## What this task involves
The answer must consist of each line below that contains the string "Frank".
- - - - -
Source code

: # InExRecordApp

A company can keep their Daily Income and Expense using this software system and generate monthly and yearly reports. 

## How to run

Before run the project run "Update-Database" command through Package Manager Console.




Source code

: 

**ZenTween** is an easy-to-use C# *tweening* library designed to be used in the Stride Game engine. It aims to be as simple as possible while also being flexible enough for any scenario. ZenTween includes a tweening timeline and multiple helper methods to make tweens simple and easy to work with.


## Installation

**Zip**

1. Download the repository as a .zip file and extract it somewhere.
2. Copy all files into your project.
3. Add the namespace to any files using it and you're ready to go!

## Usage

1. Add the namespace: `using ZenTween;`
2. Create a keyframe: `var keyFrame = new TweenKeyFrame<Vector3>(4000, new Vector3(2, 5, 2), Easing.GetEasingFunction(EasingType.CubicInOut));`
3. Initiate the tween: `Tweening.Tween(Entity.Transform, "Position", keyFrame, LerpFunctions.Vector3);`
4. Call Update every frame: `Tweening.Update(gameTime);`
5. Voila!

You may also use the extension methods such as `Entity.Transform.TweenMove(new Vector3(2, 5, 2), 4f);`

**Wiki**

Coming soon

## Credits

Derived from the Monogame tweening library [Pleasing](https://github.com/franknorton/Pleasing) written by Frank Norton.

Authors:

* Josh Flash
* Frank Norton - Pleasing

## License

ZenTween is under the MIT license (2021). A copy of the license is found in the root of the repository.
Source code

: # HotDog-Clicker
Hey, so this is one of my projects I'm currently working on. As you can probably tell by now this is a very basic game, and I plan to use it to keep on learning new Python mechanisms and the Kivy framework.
- - - - -
## The completed task
Derived from the Monogame tweening library [Pleasing](https://github.com/franknorton/Pleasing) written by Frank Norton.
* Frank Norton - Pleasing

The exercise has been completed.